◆ Exercise requirements
Report every line from the material that contains the word "Configuração".

* * * * * * *

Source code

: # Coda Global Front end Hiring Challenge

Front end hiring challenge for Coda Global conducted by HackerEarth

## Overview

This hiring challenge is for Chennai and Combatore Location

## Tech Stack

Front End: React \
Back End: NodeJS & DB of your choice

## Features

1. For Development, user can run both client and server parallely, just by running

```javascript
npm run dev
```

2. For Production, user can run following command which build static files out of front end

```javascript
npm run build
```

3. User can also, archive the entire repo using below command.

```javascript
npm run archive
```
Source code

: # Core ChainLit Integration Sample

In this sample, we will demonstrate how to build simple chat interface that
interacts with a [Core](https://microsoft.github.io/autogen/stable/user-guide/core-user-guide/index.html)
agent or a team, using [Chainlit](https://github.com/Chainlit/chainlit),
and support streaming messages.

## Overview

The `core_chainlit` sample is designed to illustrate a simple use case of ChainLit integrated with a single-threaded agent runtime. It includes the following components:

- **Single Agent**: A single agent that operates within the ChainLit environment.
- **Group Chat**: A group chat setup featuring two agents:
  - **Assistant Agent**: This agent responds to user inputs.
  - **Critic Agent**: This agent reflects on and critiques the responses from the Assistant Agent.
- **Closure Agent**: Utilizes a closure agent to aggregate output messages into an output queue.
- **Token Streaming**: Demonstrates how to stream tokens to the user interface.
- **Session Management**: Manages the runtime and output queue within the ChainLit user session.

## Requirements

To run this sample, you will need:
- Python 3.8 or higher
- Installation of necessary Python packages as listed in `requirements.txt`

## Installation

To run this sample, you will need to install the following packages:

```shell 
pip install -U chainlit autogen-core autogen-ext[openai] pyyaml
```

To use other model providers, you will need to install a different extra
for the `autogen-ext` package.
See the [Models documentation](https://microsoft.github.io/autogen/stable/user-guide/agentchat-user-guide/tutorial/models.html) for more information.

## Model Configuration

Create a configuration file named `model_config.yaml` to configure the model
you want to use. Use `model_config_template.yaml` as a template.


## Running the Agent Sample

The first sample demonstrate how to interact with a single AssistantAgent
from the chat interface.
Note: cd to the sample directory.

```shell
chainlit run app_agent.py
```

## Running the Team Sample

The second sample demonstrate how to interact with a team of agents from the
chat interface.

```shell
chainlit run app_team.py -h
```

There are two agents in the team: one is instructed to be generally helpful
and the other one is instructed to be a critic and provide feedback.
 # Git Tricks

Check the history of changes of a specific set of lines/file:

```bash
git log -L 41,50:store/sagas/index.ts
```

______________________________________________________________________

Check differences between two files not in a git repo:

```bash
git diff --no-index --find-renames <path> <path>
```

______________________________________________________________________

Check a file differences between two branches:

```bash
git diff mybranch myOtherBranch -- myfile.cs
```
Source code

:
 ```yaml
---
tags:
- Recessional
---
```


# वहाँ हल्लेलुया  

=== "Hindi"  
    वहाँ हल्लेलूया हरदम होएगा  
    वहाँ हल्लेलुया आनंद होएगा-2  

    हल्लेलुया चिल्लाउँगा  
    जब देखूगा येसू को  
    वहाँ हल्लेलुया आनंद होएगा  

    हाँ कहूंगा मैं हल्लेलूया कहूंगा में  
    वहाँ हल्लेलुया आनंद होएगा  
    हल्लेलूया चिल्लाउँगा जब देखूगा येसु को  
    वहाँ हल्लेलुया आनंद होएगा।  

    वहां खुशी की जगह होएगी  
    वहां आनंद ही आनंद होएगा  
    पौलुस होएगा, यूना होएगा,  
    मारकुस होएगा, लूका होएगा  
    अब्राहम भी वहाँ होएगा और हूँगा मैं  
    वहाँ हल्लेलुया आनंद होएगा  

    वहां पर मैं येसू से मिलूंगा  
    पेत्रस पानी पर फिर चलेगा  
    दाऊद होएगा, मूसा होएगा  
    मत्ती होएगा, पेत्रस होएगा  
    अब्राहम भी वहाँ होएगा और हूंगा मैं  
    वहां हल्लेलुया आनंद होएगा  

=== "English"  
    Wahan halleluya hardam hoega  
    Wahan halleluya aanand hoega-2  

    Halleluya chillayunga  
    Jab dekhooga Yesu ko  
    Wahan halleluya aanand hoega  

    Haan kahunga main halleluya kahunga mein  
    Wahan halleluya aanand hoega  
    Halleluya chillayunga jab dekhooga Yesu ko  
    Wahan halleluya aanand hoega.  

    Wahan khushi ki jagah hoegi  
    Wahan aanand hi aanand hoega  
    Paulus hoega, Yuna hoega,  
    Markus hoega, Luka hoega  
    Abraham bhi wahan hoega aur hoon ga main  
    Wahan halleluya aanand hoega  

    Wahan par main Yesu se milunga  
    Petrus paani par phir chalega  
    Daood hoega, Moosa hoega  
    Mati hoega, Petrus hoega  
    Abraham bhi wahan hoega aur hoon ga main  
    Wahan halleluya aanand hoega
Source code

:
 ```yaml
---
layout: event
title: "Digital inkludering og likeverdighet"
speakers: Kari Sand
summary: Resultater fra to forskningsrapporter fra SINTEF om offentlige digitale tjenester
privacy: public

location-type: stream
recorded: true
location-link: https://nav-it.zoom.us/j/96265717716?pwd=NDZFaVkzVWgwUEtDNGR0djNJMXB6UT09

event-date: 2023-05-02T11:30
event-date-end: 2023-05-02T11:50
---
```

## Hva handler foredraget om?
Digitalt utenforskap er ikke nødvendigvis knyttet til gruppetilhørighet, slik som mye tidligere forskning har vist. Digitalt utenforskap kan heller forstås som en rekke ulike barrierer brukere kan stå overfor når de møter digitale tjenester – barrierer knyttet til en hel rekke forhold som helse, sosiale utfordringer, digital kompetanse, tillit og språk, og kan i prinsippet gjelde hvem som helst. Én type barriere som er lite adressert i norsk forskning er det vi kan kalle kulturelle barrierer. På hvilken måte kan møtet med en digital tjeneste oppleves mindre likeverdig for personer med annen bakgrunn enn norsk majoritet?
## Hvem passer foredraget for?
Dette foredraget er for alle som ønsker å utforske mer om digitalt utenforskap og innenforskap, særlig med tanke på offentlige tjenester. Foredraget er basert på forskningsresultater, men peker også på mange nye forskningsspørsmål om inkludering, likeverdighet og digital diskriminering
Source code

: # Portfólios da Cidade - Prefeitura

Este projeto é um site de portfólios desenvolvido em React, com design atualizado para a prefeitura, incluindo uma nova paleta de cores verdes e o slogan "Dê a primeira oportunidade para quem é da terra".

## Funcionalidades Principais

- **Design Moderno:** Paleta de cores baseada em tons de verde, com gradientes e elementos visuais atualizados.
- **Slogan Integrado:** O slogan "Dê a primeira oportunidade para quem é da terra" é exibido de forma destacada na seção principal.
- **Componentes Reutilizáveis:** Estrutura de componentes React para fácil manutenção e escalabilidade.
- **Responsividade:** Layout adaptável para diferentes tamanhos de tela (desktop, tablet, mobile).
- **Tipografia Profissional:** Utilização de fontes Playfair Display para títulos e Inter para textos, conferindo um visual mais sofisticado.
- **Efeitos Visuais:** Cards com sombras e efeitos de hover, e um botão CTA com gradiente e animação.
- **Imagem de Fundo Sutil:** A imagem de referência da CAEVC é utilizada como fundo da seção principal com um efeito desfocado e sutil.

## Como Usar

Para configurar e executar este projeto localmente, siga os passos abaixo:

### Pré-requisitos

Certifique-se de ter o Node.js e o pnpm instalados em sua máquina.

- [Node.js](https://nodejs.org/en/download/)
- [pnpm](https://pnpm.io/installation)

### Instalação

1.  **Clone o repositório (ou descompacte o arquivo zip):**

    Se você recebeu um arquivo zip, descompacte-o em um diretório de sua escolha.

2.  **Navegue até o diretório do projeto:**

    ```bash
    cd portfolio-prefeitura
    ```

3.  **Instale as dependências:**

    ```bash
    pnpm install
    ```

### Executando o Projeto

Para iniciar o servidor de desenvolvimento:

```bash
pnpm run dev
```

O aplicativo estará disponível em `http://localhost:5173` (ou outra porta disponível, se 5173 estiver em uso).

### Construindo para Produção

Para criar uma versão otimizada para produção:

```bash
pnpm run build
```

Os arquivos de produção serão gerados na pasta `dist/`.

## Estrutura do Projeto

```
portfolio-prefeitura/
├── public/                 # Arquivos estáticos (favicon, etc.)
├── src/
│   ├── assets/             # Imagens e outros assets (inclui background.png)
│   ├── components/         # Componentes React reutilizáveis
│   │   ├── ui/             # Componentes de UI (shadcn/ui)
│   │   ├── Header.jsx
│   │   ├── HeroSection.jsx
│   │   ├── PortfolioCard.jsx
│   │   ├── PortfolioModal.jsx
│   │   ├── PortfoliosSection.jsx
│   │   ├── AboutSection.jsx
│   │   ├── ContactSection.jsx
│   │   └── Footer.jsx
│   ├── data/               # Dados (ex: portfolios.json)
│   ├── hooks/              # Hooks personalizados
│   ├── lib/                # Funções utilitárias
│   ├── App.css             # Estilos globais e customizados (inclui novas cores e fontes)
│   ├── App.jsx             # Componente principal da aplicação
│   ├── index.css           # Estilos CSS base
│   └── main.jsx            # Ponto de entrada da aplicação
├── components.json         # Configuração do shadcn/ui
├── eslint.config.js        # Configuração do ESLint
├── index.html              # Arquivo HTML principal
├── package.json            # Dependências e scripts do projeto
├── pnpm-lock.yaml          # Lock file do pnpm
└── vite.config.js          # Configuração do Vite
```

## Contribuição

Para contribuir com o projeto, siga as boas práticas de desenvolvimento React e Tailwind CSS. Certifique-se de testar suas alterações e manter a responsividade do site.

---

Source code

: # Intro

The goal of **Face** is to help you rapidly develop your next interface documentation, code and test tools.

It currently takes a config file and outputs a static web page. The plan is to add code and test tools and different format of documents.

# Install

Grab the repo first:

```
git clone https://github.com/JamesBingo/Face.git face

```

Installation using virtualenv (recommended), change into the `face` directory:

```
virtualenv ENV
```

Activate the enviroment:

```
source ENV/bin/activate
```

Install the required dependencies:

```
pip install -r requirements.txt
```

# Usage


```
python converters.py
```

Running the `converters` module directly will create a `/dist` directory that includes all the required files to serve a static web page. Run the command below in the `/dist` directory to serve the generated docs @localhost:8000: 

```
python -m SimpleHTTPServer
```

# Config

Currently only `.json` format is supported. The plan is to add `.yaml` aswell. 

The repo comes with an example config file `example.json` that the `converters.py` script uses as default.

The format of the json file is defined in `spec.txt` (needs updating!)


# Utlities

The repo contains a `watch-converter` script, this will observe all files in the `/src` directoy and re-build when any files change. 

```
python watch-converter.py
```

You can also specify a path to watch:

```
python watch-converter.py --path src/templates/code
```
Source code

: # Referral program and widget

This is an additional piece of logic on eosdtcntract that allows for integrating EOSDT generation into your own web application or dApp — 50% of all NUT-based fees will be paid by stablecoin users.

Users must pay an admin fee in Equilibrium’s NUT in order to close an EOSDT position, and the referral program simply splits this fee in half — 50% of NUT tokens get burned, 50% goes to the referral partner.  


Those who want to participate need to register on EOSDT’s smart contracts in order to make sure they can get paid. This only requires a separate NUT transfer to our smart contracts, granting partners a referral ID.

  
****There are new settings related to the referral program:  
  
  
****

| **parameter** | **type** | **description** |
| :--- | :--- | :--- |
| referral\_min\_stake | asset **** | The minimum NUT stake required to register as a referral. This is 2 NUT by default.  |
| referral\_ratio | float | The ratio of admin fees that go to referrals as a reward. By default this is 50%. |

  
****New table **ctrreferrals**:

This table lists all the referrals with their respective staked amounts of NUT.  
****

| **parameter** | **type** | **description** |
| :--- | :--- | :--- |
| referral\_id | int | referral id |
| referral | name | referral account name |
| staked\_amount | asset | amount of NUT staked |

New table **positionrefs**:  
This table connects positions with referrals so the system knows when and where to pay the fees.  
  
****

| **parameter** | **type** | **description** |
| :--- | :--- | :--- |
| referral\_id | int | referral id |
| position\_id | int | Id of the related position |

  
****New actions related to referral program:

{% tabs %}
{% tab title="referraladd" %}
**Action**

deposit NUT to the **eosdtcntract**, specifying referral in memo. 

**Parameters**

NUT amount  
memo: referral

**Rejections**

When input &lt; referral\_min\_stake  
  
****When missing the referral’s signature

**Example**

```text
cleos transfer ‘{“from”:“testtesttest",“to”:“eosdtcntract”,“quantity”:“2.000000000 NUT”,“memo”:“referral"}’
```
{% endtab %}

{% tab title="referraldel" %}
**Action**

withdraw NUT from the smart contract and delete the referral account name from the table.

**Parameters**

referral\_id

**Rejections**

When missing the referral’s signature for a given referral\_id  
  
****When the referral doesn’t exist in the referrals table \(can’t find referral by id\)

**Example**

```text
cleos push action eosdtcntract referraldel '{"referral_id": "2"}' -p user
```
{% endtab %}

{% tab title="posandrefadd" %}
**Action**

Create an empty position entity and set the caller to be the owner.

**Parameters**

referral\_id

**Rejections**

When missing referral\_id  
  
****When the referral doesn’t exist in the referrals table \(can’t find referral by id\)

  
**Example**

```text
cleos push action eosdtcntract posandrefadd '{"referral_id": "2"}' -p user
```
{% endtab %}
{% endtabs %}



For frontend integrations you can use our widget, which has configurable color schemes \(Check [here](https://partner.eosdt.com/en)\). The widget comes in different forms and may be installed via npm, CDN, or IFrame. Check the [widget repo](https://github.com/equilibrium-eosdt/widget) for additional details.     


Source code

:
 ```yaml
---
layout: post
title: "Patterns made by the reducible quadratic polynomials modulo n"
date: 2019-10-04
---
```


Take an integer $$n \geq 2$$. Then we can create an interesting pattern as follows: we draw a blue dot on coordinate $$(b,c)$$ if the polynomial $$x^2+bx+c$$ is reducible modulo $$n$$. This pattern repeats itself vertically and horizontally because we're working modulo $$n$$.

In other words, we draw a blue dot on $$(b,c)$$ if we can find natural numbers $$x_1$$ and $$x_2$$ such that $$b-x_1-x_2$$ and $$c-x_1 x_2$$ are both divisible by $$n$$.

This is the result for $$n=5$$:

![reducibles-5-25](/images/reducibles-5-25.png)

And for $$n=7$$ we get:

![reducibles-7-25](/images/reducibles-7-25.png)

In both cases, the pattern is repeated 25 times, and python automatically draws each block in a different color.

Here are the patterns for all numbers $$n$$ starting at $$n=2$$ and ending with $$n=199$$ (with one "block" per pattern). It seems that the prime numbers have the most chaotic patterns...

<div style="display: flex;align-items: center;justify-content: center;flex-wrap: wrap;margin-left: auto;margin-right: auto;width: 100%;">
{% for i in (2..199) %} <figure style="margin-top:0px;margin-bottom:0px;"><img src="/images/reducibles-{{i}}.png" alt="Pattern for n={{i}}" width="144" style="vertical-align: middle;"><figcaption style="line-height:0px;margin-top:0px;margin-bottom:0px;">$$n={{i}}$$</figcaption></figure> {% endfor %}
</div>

* * * * * * *

◆ Completed task
├── components.json         # Configuração do shadcn/ui
├── eslint.config.js        # Configuração do ESLint
└── vite.config.js          # Configuração do Vite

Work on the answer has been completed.